──────── DATA FOR ANALYSIS ────────
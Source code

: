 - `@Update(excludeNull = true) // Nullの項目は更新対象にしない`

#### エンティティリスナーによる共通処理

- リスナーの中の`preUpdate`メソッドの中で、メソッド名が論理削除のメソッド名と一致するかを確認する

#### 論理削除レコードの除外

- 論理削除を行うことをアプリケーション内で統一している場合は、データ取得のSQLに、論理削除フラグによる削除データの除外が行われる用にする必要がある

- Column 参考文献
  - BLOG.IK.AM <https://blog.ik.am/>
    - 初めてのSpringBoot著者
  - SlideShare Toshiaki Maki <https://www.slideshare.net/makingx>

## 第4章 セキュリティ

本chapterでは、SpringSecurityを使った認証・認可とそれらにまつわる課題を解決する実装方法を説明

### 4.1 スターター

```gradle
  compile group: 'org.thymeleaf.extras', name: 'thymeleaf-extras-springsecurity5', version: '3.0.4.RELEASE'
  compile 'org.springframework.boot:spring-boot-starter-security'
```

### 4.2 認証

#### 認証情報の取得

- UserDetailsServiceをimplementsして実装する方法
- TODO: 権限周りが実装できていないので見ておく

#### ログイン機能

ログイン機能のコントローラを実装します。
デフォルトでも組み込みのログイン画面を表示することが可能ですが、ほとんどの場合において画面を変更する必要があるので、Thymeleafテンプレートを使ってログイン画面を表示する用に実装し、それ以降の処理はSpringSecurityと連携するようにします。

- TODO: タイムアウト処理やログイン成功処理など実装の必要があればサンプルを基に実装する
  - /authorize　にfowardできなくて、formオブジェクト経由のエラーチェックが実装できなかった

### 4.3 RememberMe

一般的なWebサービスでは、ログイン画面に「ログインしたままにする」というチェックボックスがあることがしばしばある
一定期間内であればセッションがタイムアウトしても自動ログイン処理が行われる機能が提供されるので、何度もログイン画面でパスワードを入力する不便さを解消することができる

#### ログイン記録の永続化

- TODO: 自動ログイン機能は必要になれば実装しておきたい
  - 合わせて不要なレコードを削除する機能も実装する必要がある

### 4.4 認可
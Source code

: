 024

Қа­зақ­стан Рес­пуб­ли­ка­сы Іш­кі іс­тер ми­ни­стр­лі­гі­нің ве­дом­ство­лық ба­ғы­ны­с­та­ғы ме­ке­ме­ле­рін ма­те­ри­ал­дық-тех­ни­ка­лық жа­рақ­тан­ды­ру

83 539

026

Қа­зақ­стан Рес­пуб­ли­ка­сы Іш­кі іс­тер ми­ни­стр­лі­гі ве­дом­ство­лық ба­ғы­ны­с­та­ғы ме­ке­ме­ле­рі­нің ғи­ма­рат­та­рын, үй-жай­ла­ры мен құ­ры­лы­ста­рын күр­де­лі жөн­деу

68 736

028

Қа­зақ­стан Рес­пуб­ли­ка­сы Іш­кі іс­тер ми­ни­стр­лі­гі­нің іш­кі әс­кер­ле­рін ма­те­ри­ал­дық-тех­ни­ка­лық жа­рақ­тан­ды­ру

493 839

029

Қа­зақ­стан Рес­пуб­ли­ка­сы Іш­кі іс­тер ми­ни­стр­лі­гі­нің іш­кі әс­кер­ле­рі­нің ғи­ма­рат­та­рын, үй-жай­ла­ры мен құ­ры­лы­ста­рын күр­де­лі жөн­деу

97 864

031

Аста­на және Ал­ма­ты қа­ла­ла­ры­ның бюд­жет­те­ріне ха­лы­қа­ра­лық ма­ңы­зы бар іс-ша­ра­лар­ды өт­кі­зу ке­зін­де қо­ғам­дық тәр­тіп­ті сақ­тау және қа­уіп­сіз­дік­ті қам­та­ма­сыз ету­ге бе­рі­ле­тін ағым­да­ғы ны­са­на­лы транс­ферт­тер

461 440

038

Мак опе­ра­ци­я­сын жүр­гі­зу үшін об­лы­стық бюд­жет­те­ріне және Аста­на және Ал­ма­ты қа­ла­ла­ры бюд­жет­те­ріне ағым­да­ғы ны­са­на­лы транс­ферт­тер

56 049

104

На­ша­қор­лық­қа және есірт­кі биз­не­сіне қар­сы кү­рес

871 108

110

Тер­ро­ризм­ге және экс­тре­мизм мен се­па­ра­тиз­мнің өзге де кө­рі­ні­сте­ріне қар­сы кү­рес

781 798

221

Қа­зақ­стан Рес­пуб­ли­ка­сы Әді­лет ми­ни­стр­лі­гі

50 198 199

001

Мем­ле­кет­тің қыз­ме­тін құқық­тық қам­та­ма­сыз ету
────────
» YOUR ASSIGNMENT:
Reproduce the whole listing word for word.

» SOLVED EXERCISE:
Source code

: - `@Update(excludeNull = true) // Nullの項目は更新対象にしない`

#### エンティティリスナーによる共通処理

- リスナーの中の`preUpdate`メソッドの中で、メソッド名が論理削除のメソッド名と一致するかを確認する

#### 論理削除レコードの除外

- 論理削除を行うことをアプリケーション内で統一している場合は、データ取得のSQLに、論理削除フラグによる削除データの除外が行われる用にする必要がある

- Column 参考文献
  - BLOG.IK.AM <https://blog.ik.am/>
    - 初めてのSpringBoot著者
  - SlideShare Toshiaki Maki <https://www.slideshare.net/makingx>

## 第4章 セキュリティ

本chapterでは、SpringSecurityを使った認証・認可とそれらにまつわる課題を解決する実装方法を説明

### 4.1 スターター

```gradle
  compile group: 'org.thymeleaf.extras', name: 'thymeleaf-extras-springsecurity5', version: '3.0.4.RELEASE'
  compile 'org.springframework.boot:spring-boot-starter-security'
```

### 4.2 認証

#### 認証情報の取得

- UserDetailsServiceをimplementsして実装する方法
- TODO: 権限周りが実装できていないので見ておく

#### ログイン機能

ログイン機能のコントローラを実装します。
デフォルトでも組み込みのログイン画面を表示することが可能ですが、ほとんどの場合において画面を変更する必要があるので、Thymeleafテンプレートを使ってログイン画面を表示する用に実装し、それ以降の処理はSpringSecurityと連携するようにします。

- TODO: タイムアウト処理やログイン成功処理など実装の必要があればサンプルを基に実装する
  - /authorize　にfowardできなくて、formオブジェクト経由のエラーチェックが実装できなかった

### 4.3 RememberMe

一般的なWebサービスでは、ログイン画面に「ログインしたままにする」というチェックボックスがあることがしばしばある
一定期間内であればセッションがタイムアウトしても自動ログイン処理が行われる機能が提供されるので、何度もログイン画面でパスワードを入力する不便さを解消することができる

#### ログイン記録の永続化

- TODO: 自動ログイン機能は必要になれば実装しておきたい
  - 合わせて不要なレコードを削除する機能も実装する必要がある

### 4.4 認可
Source code

: 024

Қа­зақ­стан Рес­пуб­ли­ка­сы Іш­кі іс­тер ми­ни­стр­лі­гі­нің ве­дом­ство­лық ба­ғы­ны­с­та­ғы ме­ке­ме­ле­рін ма­те­ри­ал­дық-тех­ни­ка­лық жа­рақ­тан­ды­ру

83 539

026

Қа­зақ­стан Рес­пуб­ли­ка­сы Іш­кі іс­тер ми­ни­стр­лі­гі ве­дом­ство­лық ба­ғы­ны­с­та­ғы ме­ке­ме­ле­рі­нің ғи­ма­рат­та­рын, үй-жай­ла­ры мен құ­ры­лы­ста­рын күр­де­лі жөн­деу

68 736

028

Қа­зақ­стан Рес­пуб­ли­ка­сы Іш­кі іс­тер ми­ни­стр­лі­гі­нің іш­кі әс­кер­ле­рін ма­те­ри­ал­дық-тех­ни­ка­лық жа­рақ­тан­ды­ру

493 839

029

Қа­зақ­стан Рес­пуб­ли­ка­сы Іш­кі іс­тер ми­ни­стр­лі­гі­нің іш­кі әс­кер­ле­рі­нің ғи­ма­рат­та­рын, үй-жай­ла­ры мен құ­ры­лы­ста­рын күр­де­лі жөн­деу

97 864

031

Аста­на және Ал­ма­ты қа­ла­ла­ры­ның бюд­жет­те­ріне ха­лы­қа­ра­лық ма­ңы­зы бар іс-ша­ра­лар­ды өт­кі­зу ке­зін­де қо­ғам­дық тәр­тіп­ті сақ­тау және қа­уіп­сіз­дік­ті қам­та­ма­сыз ету­ге бе­рі­ле­тін ағым­да­ғы ны­са­на­лы транс­ферт­тер

461 440

038

Мак опе­ра­ци­я­сын жүр­гі­зу үшін об­лы­стық бюд­жет­те­ріне және Аста­на және Ал­ма­ты қа­ла­ла­ры бюд­жет­те­ріне ағым­да­ғы ны­са­на­лы транс­ферт­тер

56 049

104

На­ша­қор­лық­қа және есірт­кі биз­не­сіне қар­сы кү­рес

871 108

110

Тер­ро­ризм­ге және экс­тре­мизм мен се­па­ра­тиз­мнің өзге де кө­рі­ні­сте­ріне қар­сы кү­рес

781 798

221

Қа­зақ­стан Рес­пуб­ли­ка­сы Әді­лет ми­ни­стр­лі­гі

50 198 199

001

Мем­ле­кет­тің қыз­ме­тін құқық­тық қам­та­ма­сыз ету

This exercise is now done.